--- START ---

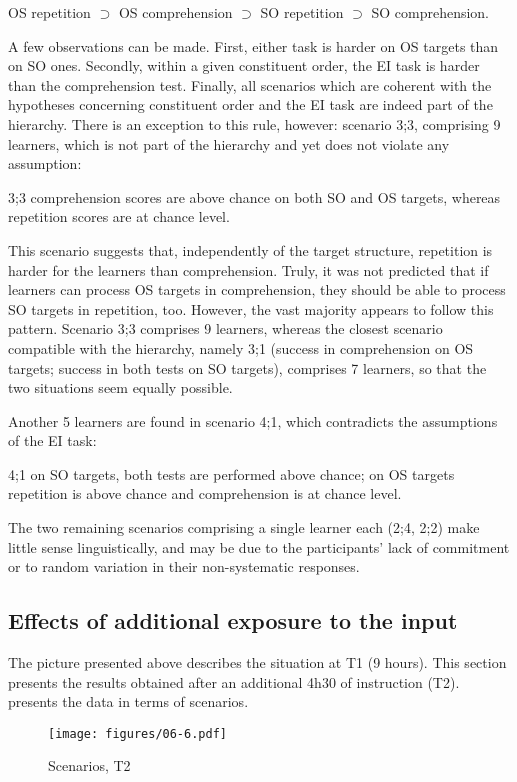 OS repetition ${\supset}$ OS comprehension ${\supset}$ SO repetition ${\supset}$ SO comprehension. 

A few observations can be made. First, either task is harder on OS targets than on SO ones. Secondly, within a given constituent order, the EI task is harder than the comprehension test. Finally, all scenarios which are coherent with the hypotheses concerning constituent order and the EI task are indeed part of the hierarchy. There is an exception to this rule, however: scenario 3;3, comprising 9 learners, which is not part of the hierarchy and yet does not violate any assumption:

3;3  comprehension scores are above chance on both SO and OS targets, whereas repetition scores are at chance level. 

This scenario suggests that, independently of the target structure, repetition is harder for the learners than comprehension. Truly, it was not predicted that if learners can process OS targets in comprehension, they should be able to process SO targets in repetition, too. However, the vast majority appears to follow this pattern. Scenario 3;3 comprises 9 learners, whereas the closest scenario compatible with the hierarchy, namely 3;1 (success in comprehension on OS targets; success in both tests on SO targets), comprises 7 learners, so that the two situations seem equally possible. 

Another 5 learners are found in scenario 4;1, which contradicts the assumptions of the EI task: 

4;1  on SO targets, both tests are performed above chance; on OS targets repetition is above chance and comprehension is at chance level. 

The two remaining scenarios comprising a single learner each (2;4, 2;2) make little sense linguistically, and may be due to the participants’ lack of commitment or to random variation in their non-systematic responses. 

\subsection{Effects of additional exposure to the input}\label{sec:06:3.1}

The picture presented above describes the situation at T1 (9 hours). This section presents the results obtained after an additional 4h30 of instruction (T2).  presents the data in terms of scenarios.

\begin{figure}
    \texttt{[image: figures/06-6.pdf]}
    \caption{Scenarios, T2}
    \label{fig:06:6}
\end{figure}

--- END ---

▶ _What needs to be done_: Nothing but the lines from the first line of the data through the line with "are at chance level." belongs in the answer, copied exactly and without pictures.

▶ _Answer section_:
 OS repetition ${\supset}$ OS comprehension ${\supset}$ SO repetition ${\supset}$ SO comprehension. 

A few observations can be made. First, either task is harder on OS targets than on SO ones. Secondly, within a given constituent order, the EI task is harder than the comprehension test. Finally, all scenarios which are coherent with the hypotheses concerning constituent order and the EI task are indeed part of the hierarchy. There is an exception to this rule, however: scenario 3;3, comprising 9 learners, which is not part of the hierarchy and yet does not violate any assumption:

3;3  comprehension scores are above chance on both SO and OS targets, whereas repetition scores are at chance level. 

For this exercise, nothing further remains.